No matter why. The piece clearly left a paper cut on my ego. The pain of it lingered as more of an annoyance than any kind of impediment. Still, I spend most of my time alone at my computer. Wireless connection. Email always at the ready. So, in order to purge myself, I clicked compose and began tapping out an intrustive missive to the producing pair. From my recollection it was short, punchy, possibly sarcastic, yet without too much venom. I clicked send. I heard a patented whoosh. As the email jetted away into the internet ether, I found myself feeling instantly lighter.

The following day I received a telephone call from my agent. I don’t remember who brought up the slight. Just that it became the subject du jour.

“So what’d you say to piss off Roger Dodger?” he asked.

Who is Roger Dodger? That’s what I’m naming the producer. No particular reason for calling him Roger Dodger other than if I used his real name Roger Dodger might call me. And as you’ll soon discover, that’s not a call I care to receive.

“Maybe he’s pissed about the email I sent,” I replied.

“Well whatever you wrote, he just went off on me. Gave me a shellacking. Said you’re an ungrateful little shit.”

“He said that?”

“And more.”

“I’m killing myself for these guys,” I complained. “Getting paid way less than my rate. You’d think in that trade article they’d had mentioned my name.”

Was I being petty? Damn straight. To read my own words now embarrasses me. But it’s the truth. I was blinded by my anger and ego.

“He said you’re the luckiest SOB on the planet to be working on his movie,” continued my agent.

“I’m the lucky one? Who the hell asked me for the damn favor?”

“I know. He’s being a prick. But you knew he could be a prick. Because he is a prick.”

Oh yes. I knew. I’d even turned a blind eye to his sometimes lousy, dirt-bag, bullying behavior. And now, his high beams were on me because I had the audacity to let him know in an email that I was miffed about… well, in retrospect, not much of anything. Still…

“Screw it. I’m gonna call and get up in his face,” I said.

“Don’t do that,” cautioned my agent. “It’s just gonna make it worse.”

“So what if it does? It’s not gonna get any better if you play shuttle diplomat.”

“Sure it will. That’s part of my job.”

“Not this time,” I insisted. “I’m not here because he asked you to ask me for a favor. I’m here cuz he asked me.”

“Bad idea. Don’t call him.”

“If it’s my mistake, it’s my mistake,” I said. “Let you know what happens.”

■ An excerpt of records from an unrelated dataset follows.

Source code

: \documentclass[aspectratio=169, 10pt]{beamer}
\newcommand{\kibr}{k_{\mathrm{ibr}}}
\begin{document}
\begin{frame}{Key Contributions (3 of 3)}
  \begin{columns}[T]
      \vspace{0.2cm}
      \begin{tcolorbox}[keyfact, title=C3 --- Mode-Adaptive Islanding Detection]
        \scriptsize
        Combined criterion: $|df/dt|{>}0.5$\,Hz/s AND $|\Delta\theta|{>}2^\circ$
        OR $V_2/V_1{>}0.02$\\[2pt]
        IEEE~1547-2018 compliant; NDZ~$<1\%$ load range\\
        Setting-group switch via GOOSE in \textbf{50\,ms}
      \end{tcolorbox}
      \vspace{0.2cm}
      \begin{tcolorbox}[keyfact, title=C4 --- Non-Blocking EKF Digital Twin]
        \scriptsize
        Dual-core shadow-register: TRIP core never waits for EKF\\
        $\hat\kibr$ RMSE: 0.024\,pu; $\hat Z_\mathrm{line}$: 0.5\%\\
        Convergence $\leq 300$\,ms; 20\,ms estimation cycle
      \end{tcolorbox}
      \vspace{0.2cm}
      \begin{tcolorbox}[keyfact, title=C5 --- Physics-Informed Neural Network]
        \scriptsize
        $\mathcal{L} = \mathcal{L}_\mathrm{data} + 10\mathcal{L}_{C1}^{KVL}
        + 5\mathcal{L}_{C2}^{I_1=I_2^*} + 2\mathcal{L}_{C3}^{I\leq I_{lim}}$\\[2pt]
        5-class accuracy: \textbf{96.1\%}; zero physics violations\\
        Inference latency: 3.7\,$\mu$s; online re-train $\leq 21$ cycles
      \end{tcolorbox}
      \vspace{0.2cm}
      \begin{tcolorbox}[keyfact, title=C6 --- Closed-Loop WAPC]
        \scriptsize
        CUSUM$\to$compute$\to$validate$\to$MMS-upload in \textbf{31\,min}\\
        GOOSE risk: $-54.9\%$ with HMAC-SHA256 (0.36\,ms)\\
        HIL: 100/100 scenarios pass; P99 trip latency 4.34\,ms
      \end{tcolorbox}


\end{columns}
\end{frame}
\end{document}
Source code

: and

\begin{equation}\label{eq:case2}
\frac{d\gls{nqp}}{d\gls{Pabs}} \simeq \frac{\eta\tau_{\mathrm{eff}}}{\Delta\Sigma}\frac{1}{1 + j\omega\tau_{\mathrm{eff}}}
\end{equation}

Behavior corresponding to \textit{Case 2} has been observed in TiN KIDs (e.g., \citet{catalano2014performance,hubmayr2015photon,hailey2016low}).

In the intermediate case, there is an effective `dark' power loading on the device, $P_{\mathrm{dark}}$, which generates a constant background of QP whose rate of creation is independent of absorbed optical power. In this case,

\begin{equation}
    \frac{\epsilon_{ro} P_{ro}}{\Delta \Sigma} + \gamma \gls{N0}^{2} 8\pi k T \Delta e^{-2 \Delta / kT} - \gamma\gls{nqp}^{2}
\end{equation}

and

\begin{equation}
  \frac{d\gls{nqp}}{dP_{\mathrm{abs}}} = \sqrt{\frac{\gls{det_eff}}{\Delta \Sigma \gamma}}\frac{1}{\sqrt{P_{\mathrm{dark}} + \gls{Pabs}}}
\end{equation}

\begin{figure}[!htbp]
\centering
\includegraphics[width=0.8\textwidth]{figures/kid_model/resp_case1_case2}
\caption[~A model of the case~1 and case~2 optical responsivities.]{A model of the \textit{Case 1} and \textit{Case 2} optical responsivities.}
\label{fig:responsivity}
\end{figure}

With that, I hung up. As a traipsed across the studio lot, I tried to calculate the best time to phone Roger Dodger. I figured he wouldn’t pick up when I called, having his hard-flogged assistant put me off as long as possible just to let me know who was the alpha dog. So if he was going to duck me, why not leave word right then and there? I dialed a familiar string of digits and waited for the sweet tones of his assistant, Layla.

“Roger Dodger’s office,” Layla repeated for the umpteenth thousandth time that day. I wondered how she could sound so cheery when she worked all day every day for the unrepentant bastard.

“It’s the Ungrateful Little Shit calling,” I replied, certain Layla’d know exactly who it was because it was her job to listen in on all calls unless instructed otherwise.

“Hey Doug,” Layla said. “Hang on for Roger.”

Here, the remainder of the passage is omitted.